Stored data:
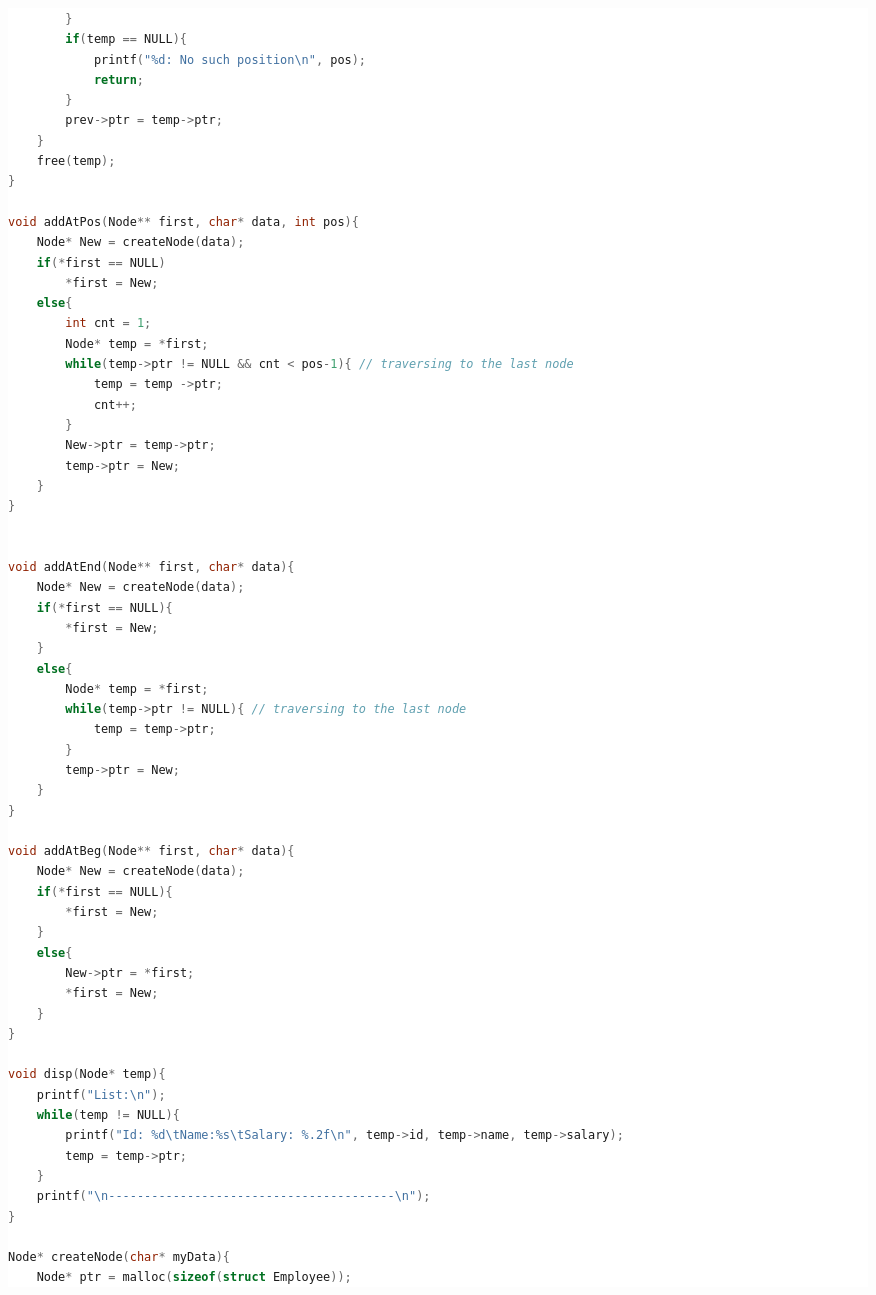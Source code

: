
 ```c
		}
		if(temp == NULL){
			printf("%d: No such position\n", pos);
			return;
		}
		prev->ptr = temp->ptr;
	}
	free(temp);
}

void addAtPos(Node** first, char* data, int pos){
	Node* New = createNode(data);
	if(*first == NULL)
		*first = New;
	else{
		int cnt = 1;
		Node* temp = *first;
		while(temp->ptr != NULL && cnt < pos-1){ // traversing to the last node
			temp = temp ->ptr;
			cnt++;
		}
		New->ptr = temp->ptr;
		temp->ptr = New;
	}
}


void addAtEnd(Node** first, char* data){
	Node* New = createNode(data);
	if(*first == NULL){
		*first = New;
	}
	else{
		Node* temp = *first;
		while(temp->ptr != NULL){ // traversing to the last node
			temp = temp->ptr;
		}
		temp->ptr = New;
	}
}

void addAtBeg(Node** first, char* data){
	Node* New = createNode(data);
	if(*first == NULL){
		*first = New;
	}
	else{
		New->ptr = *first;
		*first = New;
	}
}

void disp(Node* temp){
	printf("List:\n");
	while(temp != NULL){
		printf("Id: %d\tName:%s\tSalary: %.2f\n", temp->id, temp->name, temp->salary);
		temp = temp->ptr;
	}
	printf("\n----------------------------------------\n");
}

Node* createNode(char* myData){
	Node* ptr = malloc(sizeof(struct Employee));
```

● Assignment
When restating the records word for word, omit any picture they contain.

● Exercise response
Source code

:
 ```c
		}
		if(temp == NULL){
			printf("%d: No such position\n", pos);
			return;
		}
		prev->ptr = temp->ptr;
	}
	free(temp);
}

void addAtPos(Node** first, char* data, int pos){
	Node* New = createNode(data);
	if(*first == NULL)
		*first = New;
	else{
		int cnt = 1;
		Node* temp = *first;
		while(temp->ptr != NULL && cnt < pos-1){ // traversing to the last node
			temp = temp ->ptr;
			cnt++;
		}
		New->ptr = temp->ptr;
		temp->ptr = New;
	}
}


void addAtEnd(Node** first, char* data){
	Node* New = createNode(data);
	if(*first == NULL){
		*first = New;
	}
	else{
		Node* temp = *first;
		while(temp->ptr != NULL){ // traversing to the last node
			temp = temp->ptr;
		}
		temp->ptr = New;
	}
}

void addAtBeg(Node** first, char* data){
	Node* New = createNode(data);
	if(*first == NULL){
		*first = New;
	}
	else{
		New->ptr = *first;
		*first = New;
	}
}

void disp(Node* temp){
	printf("List:\n");
	while(temp != NULL){
		printf("Id: %d\tName:%s\tSalary: %.2f\n", temp->id, temp->name, temp->salary);
		temp = temp->ptr;
	}
	printf("\n----------------------------------------\n");
}

Node* createNode(char* myData){
	Node* ptr = malloc(sizeof(struct Employee));
```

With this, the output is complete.